On Thursday, April 28, 2011, Ashley Sheridan wrote:

> I'm not sure if my earlier reply got through, but here it is again (or
> at least the general gist of it)

Many thanks. I got your info the first time around but didn't respond
directly to you as Tedd made similar comments and I'd responded to his

> Like everyone has mentioned thus far, it's better to use progressive
> enhancement or try to avoid relying on Javascript at all. Even a website
> as complex as Facebook allows users to go on it without needing a
> browser that runs Javascript. Something as complex as Google Docs has a
> very clear need for Javascript though, so you wouldn't expect that to
> work without it.

In my case, one of the controls I'm considering is a tiled map with up
to 16 tiles. This is on a page with four tabbed sections that takes
several seconds to load at broadband speeds. Also, the nature of the
site means that people may need to access it and use this form while
connected via mobile broadband or even GSM; connection media that are
usually both slow and paid for per unit of data transfer. I need to
record in hidden input fields the location of where a user clicks on
the map and also echo that click back in the form of a marker overlaid
on the clicked tile. Using AJAX, I can update just the two fields plus
one image. Without Javascript, the extra bandwidth needed to
unnecessarily download the entire page multiple times will cost my
users both time and money. So while I must ensure the site works
without Javascript, I really need the optimisation that JS brings.

> Lastly, if you're creating the website for a government or business, you
> really need to make it work without Javascript, as a lot of countries
> make it illegal to discriminate against a disability, which you would be
> doing if you made a site that was unusable without Javascript. After
> all, there are many speech and Braille browsers out there that can't
> take advantage of Javascript, and a lot of Javascript apps which require
> mouse interaction to run (mouseover/hover events, etc)

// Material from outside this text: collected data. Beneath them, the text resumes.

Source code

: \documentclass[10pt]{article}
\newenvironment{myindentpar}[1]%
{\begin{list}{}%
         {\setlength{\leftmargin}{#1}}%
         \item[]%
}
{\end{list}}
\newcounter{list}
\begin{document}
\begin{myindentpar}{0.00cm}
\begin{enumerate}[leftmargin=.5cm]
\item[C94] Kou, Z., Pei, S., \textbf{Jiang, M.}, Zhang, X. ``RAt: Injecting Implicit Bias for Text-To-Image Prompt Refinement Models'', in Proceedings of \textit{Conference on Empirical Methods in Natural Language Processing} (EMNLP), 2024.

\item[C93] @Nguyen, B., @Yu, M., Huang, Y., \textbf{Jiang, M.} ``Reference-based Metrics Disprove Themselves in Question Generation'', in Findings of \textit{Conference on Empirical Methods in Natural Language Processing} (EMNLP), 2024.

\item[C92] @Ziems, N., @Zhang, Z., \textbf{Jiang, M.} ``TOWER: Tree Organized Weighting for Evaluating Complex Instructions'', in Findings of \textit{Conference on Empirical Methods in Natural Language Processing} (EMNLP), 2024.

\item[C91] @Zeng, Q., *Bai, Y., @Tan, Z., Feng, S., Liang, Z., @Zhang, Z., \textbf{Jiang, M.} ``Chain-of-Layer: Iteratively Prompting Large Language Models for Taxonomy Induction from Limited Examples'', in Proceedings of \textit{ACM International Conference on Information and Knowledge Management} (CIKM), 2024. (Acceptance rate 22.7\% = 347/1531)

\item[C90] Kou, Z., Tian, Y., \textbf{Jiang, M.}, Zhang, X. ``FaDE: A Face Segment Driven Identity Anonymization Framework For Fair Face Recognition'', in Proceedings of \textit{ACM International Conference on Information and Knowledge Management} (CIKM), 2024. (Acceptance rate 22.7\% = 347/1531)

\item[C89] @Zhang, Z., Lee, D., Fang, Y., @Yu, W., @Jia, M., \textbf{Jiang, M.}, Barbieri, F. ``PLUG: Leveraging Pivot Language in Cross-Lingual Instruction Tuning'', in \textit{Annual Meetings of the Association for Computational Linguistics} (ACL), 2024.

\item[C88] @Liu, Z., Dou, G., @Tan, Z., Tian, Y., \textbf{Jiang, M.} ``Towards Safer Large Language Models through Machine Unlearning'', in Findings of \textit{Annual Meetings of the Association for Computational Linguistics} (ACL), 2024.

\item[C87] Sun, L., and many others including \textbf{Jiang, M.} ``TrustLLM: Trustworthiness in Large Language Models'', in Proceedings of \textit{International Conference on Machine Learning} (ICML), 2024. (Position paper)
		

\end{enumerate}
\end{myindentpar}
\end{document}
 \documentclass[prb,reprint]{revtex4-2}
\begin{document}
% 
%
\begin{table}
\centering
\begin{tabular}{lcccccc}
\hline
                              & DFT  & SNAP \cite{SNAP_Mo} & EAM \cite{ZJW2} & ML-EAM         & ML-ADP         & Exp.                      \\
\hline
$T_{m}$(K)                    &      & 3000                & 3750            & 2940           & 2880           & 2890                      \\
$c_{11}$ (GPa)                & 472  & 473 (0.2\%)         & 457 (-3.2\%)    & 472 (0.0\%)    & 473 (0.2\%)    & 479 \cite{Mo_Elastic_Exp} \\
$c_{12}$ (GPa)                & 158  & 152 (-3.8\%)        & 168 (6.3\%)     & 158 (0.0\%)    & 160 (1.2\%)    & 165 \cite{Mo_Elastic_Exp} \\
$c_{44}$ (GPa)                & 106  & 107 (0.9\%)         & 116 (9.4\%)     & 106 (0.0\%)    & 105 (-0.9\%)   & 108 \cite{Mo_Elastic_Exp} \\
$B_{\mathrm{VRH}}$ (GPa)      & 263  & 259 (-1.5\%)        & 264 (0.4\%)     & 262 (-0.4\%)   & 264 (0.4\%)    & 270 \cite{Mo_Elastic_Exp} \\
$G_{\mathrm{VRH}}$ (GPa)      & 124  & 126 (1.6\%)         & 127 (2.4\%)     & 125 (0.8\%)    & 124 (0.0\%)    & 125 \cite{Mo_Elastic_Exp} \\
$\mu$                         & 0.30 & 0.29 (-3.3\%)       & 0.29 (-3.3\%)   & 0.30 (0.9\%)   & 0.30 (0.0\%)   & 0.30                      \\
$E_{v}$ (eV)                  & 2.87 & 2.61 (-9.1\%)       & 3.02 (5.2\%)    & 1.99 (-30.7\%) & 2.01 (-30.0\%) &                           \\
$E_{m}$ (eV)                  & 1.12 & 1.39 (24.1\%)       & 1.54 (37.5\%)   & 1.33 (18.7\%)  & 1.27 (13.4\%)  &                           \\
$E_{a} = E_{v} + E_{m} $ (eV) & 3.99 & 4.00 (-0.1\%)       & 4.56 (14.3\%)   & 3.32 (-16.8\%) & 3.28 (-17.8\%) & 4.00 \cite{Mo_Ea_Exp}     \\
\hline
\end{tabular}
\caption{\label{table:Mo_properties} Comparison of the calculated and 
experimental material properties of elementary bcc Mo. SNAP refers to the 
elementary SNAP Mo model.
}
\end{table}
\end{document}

AIUI, a lot of countries (mine included) make it unlawful to knowingly
discriminate against the disabled. However, The Disability
Discrimination Act requires only that reasonable steps be taken to
avoid discrimination ... and making stuff accessible to the disabled
at considerable inconvenience and/or expense to everyone else is not
considered reasonable. Now where I can, I'll produce stuff that is
enhanced by images, colour, JS etc. but will still be usable in Lynx.
However, some stuff (e.g. mapping) won't work without graphics and so
is inherently unavailable to the visually impaired. It makes no sense
whatever to try to make such content work in speech and Braille
browsers. Thus making a site that's unusable without Javascript
doesn't necessarily constitute unlawful discrimination!